We’ll use the code in the numba directory of the scatter repository. Move there with the command

cd numba

What is numba

Numba is Python module that translates a subset of Python and numpy code into fast machine code. Numba will allow you to develop code in Python while being able to reap the benefit of C code in terms of execution speed.

Why use numba

Python often runs at least an order of magnitude slower than compiled C/C++ code and sometimes numpy vectorisation is not enough to get the performance boost you need. In this case you will need to implement some parts of your code as C/C++ functions. With numba, you can tag slow functions, numba will translate these to C and compile the code automatically under the hood.

Pros

  • there is no need to know how to program C
  • very little code change is required by the programmer, in general
  • works well with numpy arrays
  • numba supports multiple hardware (CPUs and GPUs), vectorisation, and can make your code run in parallel

Cons

  • not all functions can be successfully processed by numba - if your function calls another function implemented in another Python module then the chances are that your function cannot be accelerated

Learn the basics

As an example, we’ll assume that you have to compute the sum of all the elements of an array:

import numpy

def mysum(array):
    res = 0
    for i in range(len(array)):
        res += array[i]
    return res

# print the sum of 0, 1, ... 99999999
print(mysum(numpy.arange(0, 100000000)))

The following will convert mysum into a C callable function and compile the code:

import numpy
from numba import jit

@jit(nopython=True)
def mysum(array):
    res = 0
    for i in range(len(array)):
        res += array[i];
    return res;

# print the sum of 0, 1, ... 99999999
print(mysum(numpy.arange(0, 100000000)))

The version with decorator @jit(nopython=True) runs 20x faster.

Notes:

  • be sure to pass a numpy array to mysum, passing a Python list will cause the numba version to run slower than the original version
  • it is possible to apply @jit decorators to loops that contain function calls. However, these functions need to be either implemented in C or have the @jit decorator

How it works

Numba generates specialised, “just-in-time” code from Python source code. In the above example, the Python function mysum is translated into C code, then compiled and executed when you run the script. The argument nopython=True to the jit decorator indicates that the generated code will not access the Python interpreter. This produces the best performance but requires that all argument types can be inferred, which may not always be the case.

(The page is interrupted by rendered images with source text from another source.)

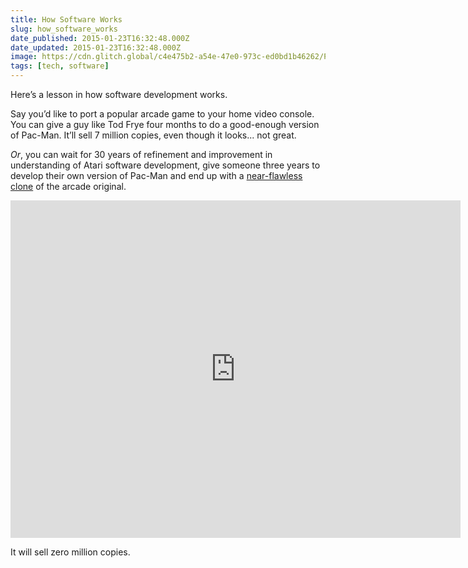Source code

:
 ```yaml
---
title: How Software Works
slug: how_software_works
date_published: 2015-01-23T16:32:48.000Z
date_updated: 2015-01-23T16:32:48.000Z
image: https://cdn.glitch.global/c4e475b2-a54e-47e0-973c-ed0bd1b46262/Pac-Man-thumb-800xauto-419.jpg?v=1669940088745
tags: [tech, software]
---
```


Here’s a lesson in how software development works.

Say you’d like to port a popular arcade game to your home video console. You can give a guy like Tod Frye four months to do a good-enough version of Pac-Man. It’ll sell 7 million copies, even though it looks... not great.

*Or*, you can wait for 30 years of refinement and improvement in understanding of Atari software development, give someone three years to develop their own version of Pac-Man and end up with a [near-flawless clone](http://atariage.com/forums/topic/229152-new-pacman-for-atari-2600/) of the arcade original.

<iframe width="720" height="540" src="https://www.youtube.com/embed/n4tFhEQFs7I" title="New pacman2600 4k" frameborder="0" allow="accelerometer; autoplay; clipboard-write; encrypted-media; gyroscope; picture-in-picture" allowfullscreen></iframe>
  
It will sell zero million copies.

Note: there is a one off cost when calling the function the first time. Translating the code from Python to C and compiling the C code will consume time.

Exercises

We’ve created a version of scatter.py in the src/ directory to which the numba decorator @jit can be freely added to file’s functions. The original version calls the Hankel function hankel1 from scipy.special and this prevents numba from generating jit code. In the modified version we call the associated Bessel functions from the C++ Boost library. Compile the code under src/ using python setup.py build (make sure you have the BOOST_DIR environment set as described here.)

  • profile scatter.py to get a baseline timing using the approach described here
  • incrementally add @jit decorators to the most time consuming functions. Start with the lowest level functions and move up the call stack
  • compare the performance with the original code